Epoxy Resin for Casting: We’re making a tray today, so resin for coating or casting is the appropriate type. There are different formulations that work for different jobs, be sure the one you’re working with is made for the project you’re working on. Most come in two parts that get mixed in a 50:50 ratio but yours might be different, always be sure to read the full instructions for your particular brand before you get started.
Personal Protection Equipment: Nitrile gloves, a respirator (If you’re unable to work in a well ventilated area) and a plastic apron if you’d like to add another barrier of protection. Be sure you follow any safety and personal protection information as instructed by the brand of epoxy resin you choose.
Protection for your work surface: Spread out newspapers with a layer of wax paper on top is my favorite option. I also use a few small silicone work mats to protect any cookie sheets or pans that I sometimes use under my molds to be able to move them once they’re filled.
Silicone Tray Mold: There are many different options for silicone molds. Amazon, Etsy, and google are all great places to start, but be sure to read through the reviews before you buy. Not all silicone molds are created equal!
Dried Flowers: you can purchase them online or make them yourself from fresh cut plants. If you don’t want them to have that flattened, pressed in a book appearance, you can place the fresh flowers in a deep container and completely cover them in silica sand until they’re completely dry.
Mica Powder: There are many different ways to color your epoxy, and they all give different looks and effects. If you don’t have any specific mica powders, you can use any unwanted or expired eye shadow pallets instead. Mica powder is the colorant in eyeshadow and works pretty much exactly the same, as long as you crush it into a fine powder before using it. For this project you’ll also need a clean, dry paint brush to apply it.
Black Acrylic Paint: a couple of drops is all you need. Too much will cause your resin to be unable to cure properly, so go slowly and add a drop at a time.
Any Other Extra’s You’d Like: Glitter, metallic flakes, and Shredded Mylar all add more dimension to your piece and look beautiful, too!
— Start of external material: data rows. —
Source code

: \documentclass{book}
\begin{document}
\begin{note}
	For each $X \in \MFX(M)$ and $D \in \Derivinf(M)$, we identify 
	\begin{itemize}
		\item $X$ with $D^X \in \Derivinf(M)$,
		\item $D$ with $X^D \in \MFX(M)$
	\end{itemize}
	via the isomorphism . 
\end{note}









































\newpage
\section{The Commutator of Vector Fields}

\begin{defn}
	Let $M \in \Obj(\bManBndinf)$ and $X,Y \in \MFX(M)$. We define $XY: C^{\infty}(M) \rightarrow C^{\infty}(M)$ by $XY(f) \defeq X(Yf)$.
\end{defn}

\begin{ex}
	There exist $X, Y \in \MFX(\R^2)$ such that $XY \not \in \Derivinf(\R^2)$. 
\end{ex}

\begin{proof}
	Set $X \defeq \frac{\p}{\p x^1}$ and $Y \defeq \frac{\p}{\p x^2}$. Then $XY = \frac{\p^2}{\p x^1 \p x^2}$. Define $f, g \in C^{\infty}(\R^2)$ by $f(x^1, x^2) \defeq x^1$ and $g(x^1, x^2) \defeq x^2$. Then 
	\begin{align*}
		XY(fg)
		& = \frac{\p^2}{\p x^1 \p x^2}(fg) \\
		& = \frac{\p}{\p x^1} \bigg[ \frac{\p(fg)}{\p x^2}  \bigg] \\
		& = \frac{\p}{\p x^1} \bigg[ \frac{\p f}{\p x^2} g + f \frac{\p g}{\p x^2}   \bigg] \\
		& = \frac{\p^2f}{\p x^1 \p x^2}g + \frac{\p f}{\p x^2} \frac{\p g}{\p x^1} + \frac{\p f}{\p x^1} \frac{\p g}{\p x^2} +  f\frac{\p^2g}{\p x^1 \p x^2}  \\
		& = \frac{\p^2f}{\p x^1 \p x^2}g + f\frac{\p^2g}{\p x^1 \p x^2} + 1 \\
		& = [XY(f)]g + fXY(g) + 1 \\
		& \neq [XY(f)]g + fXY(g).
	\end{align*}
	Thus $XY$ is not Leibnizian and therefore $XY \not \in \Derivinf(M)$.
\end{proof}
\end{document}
Cups for mixing: Silicone mixing cups are great because they’re easy to reuse. There are also several plastic options, including ones that have measuring lines right on the cup. The important thing is to have more than one. The best way to be sure your resin is completely mixed is to pour the mixture into another cup after you’ve stirred it together and thoroughly scrape the bottom and sides multiple times as you’re mixing. Transferring it between the two cups is the most effective way to avoid having a problem with your pieces curing later. The mixture should be completely clear, with no streaks or ribbons of unmixed epoxy inside.
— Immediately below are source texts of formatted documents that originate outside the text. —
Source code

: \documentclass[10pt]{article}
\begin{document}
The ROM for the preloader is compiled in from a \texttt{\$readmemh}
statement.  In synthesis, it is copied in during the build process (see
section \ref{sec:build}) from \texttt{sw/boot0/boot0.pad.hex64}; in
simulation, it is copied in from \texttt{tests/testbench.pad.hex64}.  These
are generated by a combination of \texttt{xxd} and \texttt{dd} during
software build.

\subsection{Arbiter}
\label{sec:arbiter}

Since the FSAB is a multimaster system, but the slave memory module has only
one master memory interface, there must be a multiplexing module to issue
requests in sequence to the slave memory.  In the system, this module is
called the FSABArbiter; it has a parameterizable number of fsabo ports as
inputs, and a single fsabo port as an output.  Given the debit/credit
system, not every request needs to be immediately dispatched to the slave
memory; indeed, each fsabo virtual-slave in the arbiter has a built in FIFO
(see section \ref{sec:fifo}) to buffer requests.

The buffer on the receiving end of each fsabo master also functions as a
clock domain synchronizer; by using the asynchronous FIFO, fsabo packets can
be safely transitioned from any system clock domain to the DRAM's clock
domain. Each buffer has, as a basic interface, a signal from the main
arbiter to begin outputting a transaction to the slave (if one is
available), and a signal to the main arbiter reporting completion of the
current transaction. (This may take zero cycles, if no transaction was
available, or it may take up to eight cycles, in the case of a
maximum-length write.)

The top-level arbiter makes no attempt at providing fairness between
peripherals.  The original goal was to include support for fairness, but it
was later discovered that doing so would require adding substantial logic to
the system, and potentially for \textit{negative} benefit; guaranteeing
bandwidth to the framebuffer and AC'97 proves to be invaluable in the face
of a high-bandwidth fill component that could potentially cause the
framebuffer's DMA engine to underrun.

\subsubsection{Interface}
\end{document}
Popsicle Sticks for Stirring: I also like to keep long, thin skewer style wooden sticks on hand, they’re great at helping the epoxy completely fill all of the little nooks that many molds have. They are also my favorite way to move dried flowers around in the liquid resin when you are placing them where you’d like them in the design. Also, keep in mind that Raw wood will often introduce bubbles into your mixture. To avid that, seal your popsicle sticks with a very thin coating of resin and let it cure. They’ll be ready to go for your next project and they’ll be much easier to clean and reuse when you’re done.
A spray bottle with 91% Isopropyl Alcohol: I’ve found this is the best method for safely removing bubbles in the still liquid resin. Spray a fine mist of Alcohol over your filled molds a little a time. It breaks the surface tension, which causes the bubbles to pop. Be sure to avoid any flames once you’ve sprayed the molds, alcohol is incredibly flammable.
Be sure to read through the instructions completely before you begin
Before you begin mixing any resin, it’s very important that you have everything completely set up and all of your item’s ready and close at hand. Epoxy resin has a window of time where you’re able to work with it before it starts to set, and that clock starts when you begin mixing the two parts together. You definitely don’t want to waste any of that time. Once you’ve finished setting up, use the manufacturer’s instructions to mix the two parts of the epoxy resin together. We’re going to be pouring this piece in layers, so you’ll only need to mix enough to cover the bottom of the tray mold for now. Take care to scrape all of the edges and the bottom of the mixing cup multiple times while you’re stirring. Pour the mixture from one cup completely into another every so often to be sure you don’t miss any pockets of uncombined resin.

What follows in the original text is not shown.